## [Entries supplied]
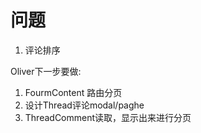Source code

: # 问题

1. 评论排序


Oliver下一步要做:
1. FourmContent 路由分页
2. 设计Thread评论modal/paghe
3. ThreadComment读取，显示出来进行分页
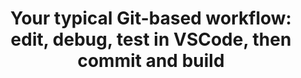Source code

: ---
title: 'Your typical Git-based workflow: edit, debug, test in VSCode, then commit and build'
description: Ballerina provides built-in editing, debugging and testing tools, making it easier for developers to test, debug, and optimize their automation workflows.
image: 'images/edit-debug-diagraam-v4.png'
---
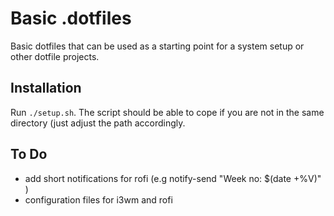 Basic .dotfiles
================

Basic dotfiles that can be used as a starting point for a system setup or other dotfile projects.

## Installation
Run `./setup.sh`. The script should be able to cope if you are not in the same directory (just adjust the path accordingly.

## To Do
- add short notifications for rofi (e.g notify-send "Week no: $(date +%V)" )
- configuration files for i3wm and rofi
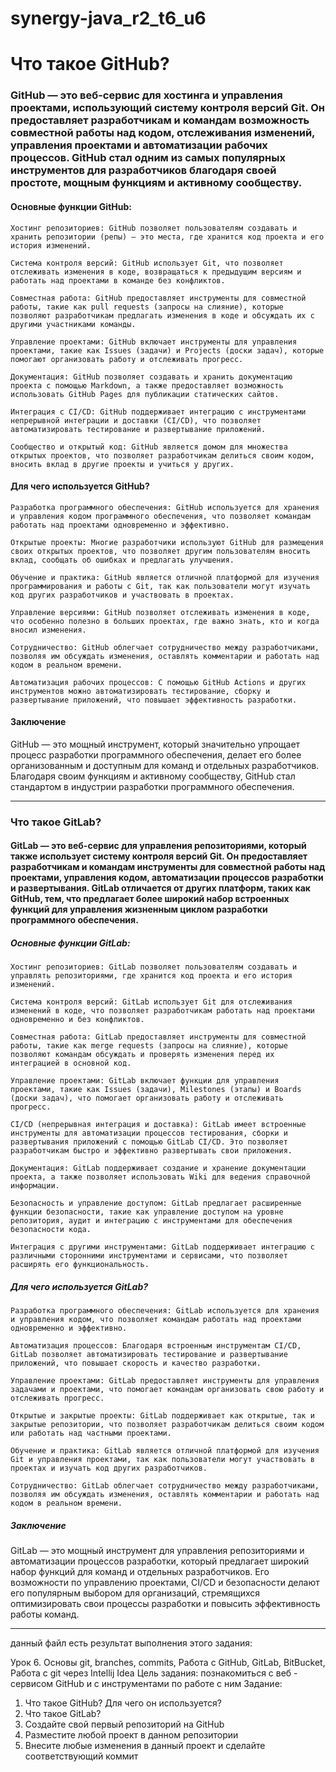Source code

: # synergy-java_r2_t6_u6



# Что такое GitHub?

### GitHub — это веб-сервис для хостинга и управления проектами, использующий систему контроля версий Git. Он предоставляет разработчикам и командам возможность совместной работы над кодом, отслеживания изменений, управления проектами и автоматизации рабочих процессов. GitHub стал одним из самых популярных инструментов для разработчиков благодаря своей простоте, мощным функциям и активному сообществу.
#### Основные функции GitHub:

    Хостинг репозиториев: GitHub позволяет пользователям создавать и хранить репозитории (репы) — это места, где хранится код проекта и его история изменений.

    Система контроля версий: GitHub использует Git, что позволяет отслеживать изменения в коде, возвращаться к предыдущим версиям и работать над проектами в команде без конфликтов.

    Совместная работа: GitHub предоставляет инструменты для совместной работы, такие как pull requests (запросы на слияние), которые позволяют разработчикам предлагать изменения в коде и обсуждать их с другими участниками команды.

    Управление проектами: GitHub включает инструменты для управления проектами, такие как Issues (задачи) и Projects (доски задач), которые помогают организовать работу и отслеживать прогресс.

    Документация: GitHub позволяет создавать и хранить документацию проекта с помощью Markdown, а также предоставляет возможность использовать GitHub Pages для публикации статических сайтов.

    Интеграция с CI/CD: GitHub поддерживает интеграцию с инструментами непрерывной интеграции и доставки (CI/CD), что позволяет автоматизировать тестирование и развертывание приложений.

    Сообщество и открытый код: GitHub является домом для множества открытых проектов, что позволяет разработчикам делиться своим кодом, вносить вклад в другие проекты и учиться у других.

#### Для чего используется GitHub?

    Разработка программного обеспечения: GitHub используется для хранения и управления кодом программного обеспечения, что позволяет командам работать над проектами одновременно и эффективно.

    Открытые проекты: Многие разработчики используют GitHub для размещения своих открытых проектов, что позволяет другим пользователям вносить вклад, сообщать об ошибках и предлагать улучшения.

    Обучение и практика: GitHub является отличной платформой для изучения программирования и работы с Git, так как пользователи могут изучать код других разработчиков и участвовать в проектах.

    Управление версиями: GitHub позволяет отслеживать изменения в коде, что особенно полезно в больших проектах, где важно знать, кто и когда вносил изменения.

    Сотрудничество: GitHub облегчает сотрудничество между разработчиками, позволяя им обсуждать изменения, оставлять комментарии и работать над кодом в реальном времени.

    Автоматизация рабочих процессов: С помощью GitHub Actions и других инструментов можно автоматизировать тестирование, сборку и развертывание приложений, что повышает эффективность разработки.

#### Заключение

GitHub — это мощный инструмент, который значительно упрощает процесс разработки программного обеспечения, делает его более организованным и доступным для команд и отдельных разработчиков. Благодаря своим функциям и активному сообществу, GitHub стал стандартом в индустрии разработки программного обеспечения.


----------------


### Что такое GitLab?

#### GitLab — это веб-сервис для управления репозиториями, который также использует систему контроля версий Git. Он предоставляет разработчикам и командам инструменты для совместной работы над проектами, управления кодом, автоматизации процессов разработки и развертывания. GitLab отличается от других платформ, таких как GitHub, тем, что предлагает более широкий набор встроенных функций для управления жизненным циклом разработки программного обеспечения.
##### Основные функции GitLab:

    Хостинг репозиториев: GitLab позволяет пользователям создавать и управлять репозиториями, где хранится код проекта и его история изменений.

    Система контроля версий: GitLab использует Git для отслеживания изменений в коде, что позволяет разработчикам работать над проектами одновременно и без конфликтов.

    Совместная работа: GitLab предоставляет инструменты для совместной работы, такие как merge requests (запросы на слияние), которые позволяют командам обсуждать и проверять изменения перед их интеграцией в основной код.

    Управление проектами: GitLab включает функции для управления проектами, такие как Issues (задачи), Milestones (этапы) и Boards (доски задач), что помогает организовать работу и отслеживать прогресс.

    CI/CD (непрерывная интеграция и доставка): GitLab имеет встроенные инструменты для автоматизации процессов тестирования, сборки и развертывания приложений с помощью GitLab CI/CD. Это позволяет разработчикам быстро и эффективно развертывать свои приложения.

    Документация: GitLab поддерживает создание и хранение документации проекта, а также позволяет использовать Wiki для ведения справочной информации.

    Безопасность и управление доступом: GitLab предлагает расширенные функции безопасности, такие как управление доступом на уровне репозитория, аудит и интеграцию с инструментами для обеспечения безопасности кода.

    Интеграция с другими инструментами: GitLab поддерживает интеграцию с различными сторонними инструментами и сервисами, что позволяет расширять его функциональность.

##### Для чего используется GitLab?

    Разработка программного обеспечения: GitLab используется для хранения и управления кодом, что позволяет командам работать над проектами одновременно и эффективно.

    Автоматизация процессов: Благодаря встроенным инструментам CI/CD, GitLab позволяет автоматизировать тестирование и развертывание приложений, что повышает скорость и качество разработки.

    Управление проектами: GitLab предоставляет инструменты для управления задачами и проектами, что помогает командам организовать свою работу и отслеживать прогресс.

    Открытые и закрытые проекты: GitLab поддерживает как открытые, так и закрытые репозитории, что позволяет разработчикам делиться своим кодом или работать над частными проектами.

    Обучение и практика: GitLab является отличной платформой для изучения Git и управления проектами, так как пользователи могут участвовать в проектах и изучать код других разработчиков.

    Сотрудничество: GitLab облегчает сотрудничество между разработчиками, позволяя им обсуждать изменения, оставлять комментарии и работать над кодом в реальном времени.

##### Заключение

GitLab — это мощный инструмент для управления репозиториями и автоматизации процессов разработки, который предлагает широкий набор функций для команд и отдельных разработчиков. Его возможности по управлению проектами, CI/CD и безопасности делают его популярным выбором для организаций, стремящихся оптимизировать свои процессы разработки и повысить эффективность работы команд.


---------------------------------



данный файл есть результат выполнения этого задания:

Урок 6. Основы git, branches, commits, Работа с GitHub, GitLab, BitBucket, Работа с
git через Intellij Idea
Цель задания: познакомиться с веб - сервисом GitHub и с инструментами по работе с ним
Задание:
1. Что такое GitHub? Для чего он используется?
2. Что такое GitLab?
3. Создайте свой первый репозиторий на GitHub
4. Разместите любой проект в данном репозитории
5. Внесите любые изменения в данный проект и сделайте соответствующий коммит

## [About this task]
Please print each record above again exactly, but omit any pictures.

## [Task result]
Source code

: # 问题

1. 评论排序


Oliver下一步要做:
1. FourmContent 路由分页
2. 设计Thread评论modal/paghe
3. ThreadComment读取，显示出来进行分页
Source code

: ---
title: 'Your typical Git-based workflow: edit, debug, test in VSCode, then commit and build'
description: Ballerina provides built-in editing, debugging and testing tools, making it easier for developers to test, debug, and optimize their automation workflows.
image: 'images/edit-debug-diagraam-v4.png'
---
 Basic .dotfiles
================

Basic dotfiles that can be used as a starting point for a system setup or other dotfile projects.

## Installation
Run `./setup.sh`. The script should be able to cope if you are not in the same directory (just adjust the path accordingly.

## To Do
- add short notifications for rofi (e.g notify-send "Week no: $(date +%V)" )
- configuration files for i3wm and rofi
Source code

: # synergy-java_r2_t6_u6



# Что такое GitHub?

### GitHub — это веб-сервис для хостинга и управления проектами, использующий систему контроля версий Git. Он предоставляет разработчикам и командам возможность совместной работы над кодом, отслеживания изменений, управления проектами и автоматизации рабочих процессов. GitHub стал одним из самых популярных инструментов для разработчиков благодаря своей простоте, мощным функциям и активному сообществу.
#### Основные функции GitHub:

    Хостинг репозиториев: GitHub позволяет пользователям создавать и хранить репозитории (репы) — это места, где хранится код проекта и его история изменений.

    Система контроля версий: GitHub использует Git, что позволяет отслеживать изменения в коде, возвращаться к предыдущим версиям и работать над проектами в команде без конфликтов.

    Совместная работа: GitHub предоставляет инструменты для совместной работы, такие как pull requests (запросы на слияние), которые позволяют разработчикам предлагать изменения в коде и обсуждать их с другими участниками команды.

    Управление проектами: GitHub включает инструменты для управления проектами, такие как Issues (задачи) и Projects (доски задач), которые помогают организовать работу и отслеживать прогресс.

    Документация: GitHub позволяет создавать и хранить документацию проекта с помощью Markdown, а также предоставляет возможность использовать GitHub Pages для публикации статических сайтов.

    Интеграция с CI/CD: GitHub поддерживает интеграцию с инструментами непрерывной интеграции и доставки (CI/CD), что позволяет автоматизировать тестирование и развертывание приложений.

    Сообщество и открытый код: GitHub является домом для множества открытых проектов, что позволяет разработчикам делиться своим кодом, вносить вклад в другие проекты и учиться у других.

#### Для чего используется GitHub?

    Разработка программного обеспечения: GitHub используется для хранения и управления кодом программного обеспечения, что позволяет командам работать над проектами одновременно и эффективно.

    Открытые проекты: Многие разработчики используют GitHub для размещения своих открытых проектов, что позволяет другим пользователям вносить вклад, сообщать об ошибках и предлагать улучшения.

    Обучение и практика: GitHub является отличной платформой для изучения программирования и работы с Git, так как пользователи могут изучать код других разработчиков и участвовать в проектах.

    Управление версиями: GitHub позволяет отслеживать изменения в коде, что особенно полезно в больших проектах, где важно знать, кто и когда вносил изменения.

    Сотрудничество: GitHub облегчает сотрудничество между разработчиками, позволяя им обсуждать изменения, оставлять комментарии и работать над кодом в реальном времени.

    Автоматизация рабочих процессов: С помощью GitHub Actions и других инструментов можно автоматизировать тестирование, сборку и развертывание приложений, что повышает эффективность разработки.

#### Заключение

GitHub — это мощный инструмент, который значительно упрощает процесс разработки программного обеспечения, делает его более организованным и доступным для команд и отдельных разработчиков. Благодаря своим функциям и активному сообществу, GitHub стал стандартом в индустрии разработки программного обеспечения.


----------------


### Что такое GitLab?

#### GitLab — это веб-сервис для управления репозиториями, который также использует систему контроля версий Git. Он предоставляет разработчикам и командам инструменты для совместной работы над проектами, управления кодом, автоматизации процессов разработки и развертывания. GitLab отличается от других платформ, таких как GitHub, тем, что предлагает более широкий набор встроенных функций для управления жизненным циклом разработки программного обеспечения.
##### Основные функции GitLab:

    Хостинг репозиториев: GitLab позволяет пользователям создавать и управлять репозиториями, где хранится код проекта и его история изменений.

    Система контроля версий: GitLab использует Git для отслеживания изменений в коде, что позволяет разработчикам работать над проектами одновременно и без конфликтов.

    Совместная работа: GitLab предоставляет инструменты для совместной работы, такие как merge requests (запросы на слияние), которые позволяют командам обсуждать и проверять изменения перед их интеграцией в основной код.

    Управление проектами: GitLab включает функции для управления проектами, такие как Issues (задачи), Milestones (этапы) и Boards (доски задач), что помогает организовать работу и отслеживать прогресс.

    CI/CD (непрерывная интеграция и доставка): GitLab имеет встроенные инструменты для автоматизации процессов тестирования, сборки и развертывания приложений с помощью GitLab CI/CD. Это позволяет разработчикам быстро и эффективно развертывать свои приложения.

    Документация: GitLab поддерживает создание и хранение документации проекта, а также позволяет использовать Wiki для ведения справочной информации.

    Безопасность и управление доступом: GitLab предлагает расширенные функции безопасности, такие как управление доступом на уровне репозитория, аудит и интеграцию с инструментами для обеспечения безопасности кода.

    Интеграция с другими инструментами: GitLab поддерживает интеграцию с различными сторонними инструментами и сервисами, что позволяет расширять его функциональность.

##### Для чего используется GitLab?

    Разработка программного обеспечения: GitLab используется для хранения и управления кодом, что позволяет командам работать над проектами одновременно и эффективно.

    Автоматизация процессов: Благодаря встроенным инструментам CI/CD, GitLab позволяет автоматизировать тестирование и развертывание приложений, что повышает скорость и качество разработки.

    Управление проектами: GitLab предоставляет инструменты для управления задачами и проектами, что помогает командам организовать свою работу и отслеживать прогресс.

    Открытые и закрытые проекты: GitLab поддерживает как открытые, так и закрытые репозитории, что позволяет разработчикам делиться своим кодом или работать над частными проектами.

    Обучение и практика: GitLab является отличной платформой для изучения Git и управления проектами, так как пользователи могут участвовать в проектах и изучать код других разработчиков.

    Сотрудничество: GitLab облегчает сотрудничество между разработчиками, позволяя им обсуждать изменения, оставлять комментарии и работать над кодом в реальном времени.

##### Заключение

GitLab — это мощный инструмент для управления репозиториями и автоматизации процессов разработки, который предлагает широкий набор функций для команд и отдельных разработчиков. Его возможности по управлению проектами, CI/CD и безопасности делают его популярным выбором для организаций, стремящихся оптимизировать свои процессы разработки и повысить эффективность работы команд.


---------------------------------



данный файл есть результат выполнения этого задания:

Урок 6. Основы git, branches, commits, Работа с GitHub, GitLab, BitBucket, Работа с
git через Intellij Idea
Цель задания: познакомиться с веб - сервисом GitHub и с инструментами по работе с ним
Задание:
1. Что такое GitHub? Для чего он используется?
2. Что такое GitLab?
3. Создайте свой первый репозиторий на GitHub
4. Разместите любой проект в данном репозитории
5. Внесите любые изменения в данный проект и сделайте соответствующий коммит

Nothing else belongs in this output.